Id use that, clomid, nolva, hcg, and aromasin, not letro.  Not need for the big guns.  

Id follow something close to what guys have here.  Most of it is copied and pasted from a thread from Cashout.  



yrs, yrs back i did a cycle of tes E/EQ, did no pct....well i did get a research chem of some kind, not sure if it was a AI or a serm but i ran it til it was out (6wks) than went right into a cycle of anadrol, ran that for 5wks, i ran out eventually and then started up more tes E.

I know you didint do something this stupid, but my point is i was 24 at this time and i took 6-8 moths of clomid, AI's and natty T boosters to get my sex drive and sexual functions back to normal.  It was a hormone roller coaster and it was not easy to fix.

Get all your serms, AI, & HCG and pray for the best.  You will be all over the place for a while til things settle.
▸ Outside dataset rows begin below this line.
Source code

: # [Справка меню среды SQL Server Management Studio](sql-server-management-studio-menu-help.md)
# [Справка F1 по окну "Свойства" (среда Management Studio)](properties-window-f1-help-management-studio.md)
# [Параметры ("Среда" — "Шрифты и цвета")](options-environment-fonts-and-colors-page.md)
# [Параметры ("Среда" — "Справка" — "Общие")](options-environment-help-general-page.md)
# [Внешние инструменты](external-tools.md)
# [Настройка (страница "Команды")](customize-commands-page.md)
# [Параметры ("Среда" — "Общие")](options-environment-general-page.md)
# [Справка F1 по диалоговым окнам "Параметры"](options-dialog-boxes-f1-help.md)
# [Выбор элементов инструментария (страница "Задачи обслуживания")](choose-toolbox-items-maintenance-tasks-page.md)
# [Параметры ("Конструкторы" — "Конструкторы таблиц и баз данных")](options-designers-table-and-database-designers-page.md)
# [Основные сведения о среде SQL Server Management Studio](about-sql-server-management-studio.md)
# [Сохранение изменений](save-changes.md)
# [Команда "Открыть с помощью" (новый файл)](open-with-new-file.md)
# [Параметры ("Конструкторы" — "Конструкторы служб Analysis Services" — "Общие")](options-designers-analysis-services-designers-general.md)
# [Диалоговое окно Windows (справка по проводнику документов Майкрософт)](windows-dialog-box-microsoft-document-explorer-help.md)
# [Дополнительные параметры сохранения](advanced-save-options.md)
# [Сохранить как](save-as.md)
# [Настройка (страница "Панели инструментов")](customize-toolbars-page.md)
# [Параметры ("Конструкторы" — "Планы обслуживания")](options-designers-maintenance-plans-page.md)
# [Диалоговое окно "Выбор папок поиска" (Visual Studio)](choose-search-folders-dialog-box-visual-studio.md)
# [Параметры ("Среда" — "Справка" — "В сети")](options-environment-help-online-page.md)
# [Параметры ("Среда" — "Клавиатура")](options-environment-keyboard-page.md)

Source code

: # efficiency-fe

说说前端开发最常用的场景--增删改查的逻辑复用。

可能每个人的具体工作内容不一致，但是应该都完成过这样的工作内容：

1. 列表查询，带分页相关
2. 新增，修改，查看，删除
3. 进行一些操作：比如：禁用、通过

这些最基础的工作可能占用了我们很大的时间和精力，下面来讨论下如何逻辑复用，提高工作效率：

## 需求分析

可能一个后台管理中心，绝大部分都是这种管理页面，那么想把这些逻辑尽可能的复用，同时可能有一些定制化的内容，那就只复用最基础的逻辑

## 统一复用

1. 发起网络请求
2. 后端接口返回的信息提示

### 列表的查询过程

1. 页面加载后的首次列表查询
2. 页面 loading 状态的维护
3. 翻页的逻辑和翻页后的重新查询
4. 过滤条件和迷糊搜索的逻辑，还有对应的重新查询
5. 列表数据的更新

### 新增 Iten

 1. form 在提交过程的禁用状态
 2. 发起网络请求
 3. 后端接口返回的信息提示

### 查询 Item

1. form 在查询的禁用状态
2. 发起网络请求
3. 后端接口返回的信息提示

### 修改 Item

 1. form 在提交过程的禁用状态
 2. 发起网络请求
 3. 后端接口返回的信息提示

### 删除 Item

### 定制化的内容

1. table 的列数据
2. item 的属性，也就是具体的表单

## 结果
GL, report as much as you can back and we will help you all we can.<


----------



## Mountain Warrior

transcend2007 said:


> MA I was just curious....what is reason for coming off trt?
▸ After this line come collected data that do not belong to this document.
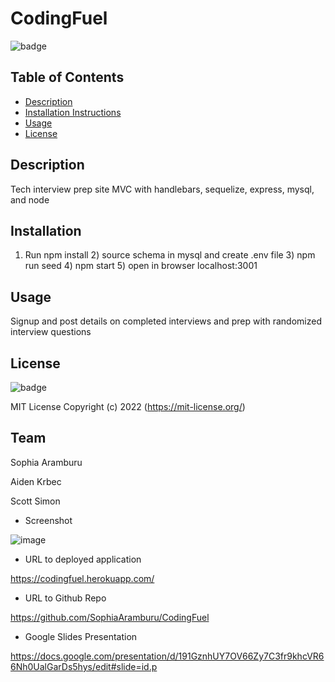 # CodingFuel

![badge](https://img.shields.io/badge/License-MIT-blue)

## Table of Contents

- [Description](#description)
- [Installation Instructions](#installation)
- [Usage](#usage)
- [License](#license)

## Description

  Tech interview prep site MVC with handlebars, sequelize, express, mysql, and node

## Installation

  1) Run npm install 2) source schema in mysql and create .env file 3) npm run seed 4) npm start 5) open in browser localhost:3001 

## Usage

  Signup and post details on completed interviews and prep with randomized interview questions

## License

  ![badge](https://img.shields.io/badge/License-MIT-blue)

  MIT License Copyright (c) 2022
    (https://mit-license.org/)
  
## Team

  Sophia Aramburu

  Aiden Krbec

  Scott Simon
  
 - Screenshot

![image](https://user-images.githubusercontent.com/60651145/202078296-c539f11a-25fd-4158-82ab-4e0582322df7.png)

- URL to deployed application

https://codingfuel.herokuapp.com/

- URL to Github Repo

https://github.com/SophiaAramburu/CodingFuel

- Google Slides Presentation

https://docs.google.com/presentation/d/191GznhUY7OV66Zy7C3fr9khcVR66Nh0UalGarDs5hys/edit#slide=id.p
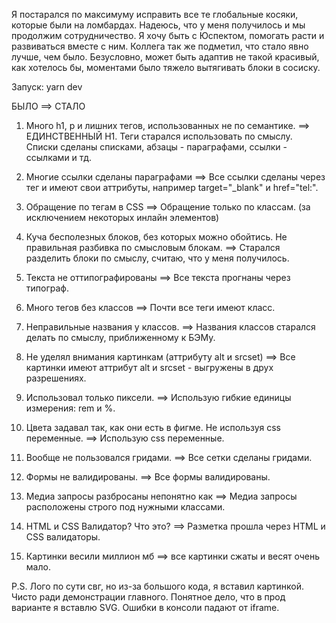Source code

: Я постарался по максимуму исправить все те глобальные косяки, которые были на ломбардах.
Надеюсь, что у меня получилось и мы продолжим сотрудничество. Я хочу быть с Юспектом, помогать расти и развиваться вместе с ним.
Коллега так же подметил, что стало явно лучше, чем было.
Безусловно, может быть адаптив не такой красивый, как хотелось бы, моментами было тяжело вытягивать блоки в сосиску.

Запуск: yarn dev

БЫЛО ==> СТАЛО

1. Много h1, p и лишних тегов, использованных не по семантике. ==> ЕДИНСТВЕННЫЙ H1. Теги старался использовать по смыслу. Списки сделаны списками, абзацы - параграфами, ссылки - ссылками и тд.

2. Многие ссылки сделаны параграфами ==> Все ссылки сделаны через тег <a> и имеют свои аттрибуты, например target="\_blank" и href="tel:".

3. Обращение по тегам в CSS ==> Обращение только по классам. (за исключением некоторых инлайн элементов)

4. Куча бесполезных блоков, без которых можно обойтись. Не правильная разбивка по смысловым блокам. ==> Старался разделить блоки по смыслу, считаю, что у меня получилось.

5. Текста не оттипографированы ==> Все текста прогнаны через типограф.

6. Много тегов без классов ==> Почти все теги имеют класс.

7. Неправильные названия у классов. ==> Названия классов старался делать по смыслу, приближенному к БЭМу.

8. Не уделял внимания картинкам (аттрибуту alt и srcset) ==> Все картинки имеют аттрибут alt и srcset - выгружены в друх разрешениях.

9. Использовал только пиксели. ==> Использую гибкие единицы измерения: rem и %.

10. Цвета задавал так, как они есть в фигме. Не используя css переменные. ==> Использую css переменные.

11. Вообще не пользовался гридами. ==> Все сетки сделаны гридами.

12. Формы не валидированы. ==> Все формы валидированы.

13. Медиа запросы разбросаны непонятно как ==> Медиа запросы расположены строго под нужными классами.

14. HTML и CSS Валидатор? Что это? ==> Разметка прошла через HTML и CSS валидаторы.

15. Картинки весили миллион мб ==> все картинки сжаты и весят очень мало.

P.S. Лого по сути свг, но из-за большого кода, я вставил картинкой.
Чисто ради демонстрации главного. Понятное дело, что в прод варианте я вставлю SVG.
Ошибки в консоли падают от iframe.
I have been on Andriol testo caps which have been a dream ride but I have just discovered they have a nasty chemical in them that I don't like and of all things it's a food coloring. So I am not in to taking them anymore. The only other option that suits me is of course injecting but I know plenty of older guys that are still training up a storm and aren't on HRT.. 
The other thing is some of the side affects have me worried.. I don't want an enlarged protstate or kidney tumours etc. 
All to often people ignore these sorts of possible side affects.  Im thinking if I can go off and train naturally then why not. 
Its what my test levels will return to once I come off that Im wondering aobut.. Whether its worth attempting to come off.. As cashout said, he came off with out any down time. No negative affects. No depression, no feeling low. At that's how I read his post..  In fact he says he even gained a couple of pounds while going through PCT.. If that's possible then why not give it a shot??

I guess its whether its worth trying to come off at my age that Im wondering about... Hmm, time too google test levels for age.. I think that will answer whether its worth even trying...


----------



## RedLang

Not to be a downer, but Cashout is a prime physical specimen with a complete history showing his natural levels from the age of 19. He is extremely regimented and controls every variable in minute degrees to assess the outcomes. He has done this over the past 20 years. 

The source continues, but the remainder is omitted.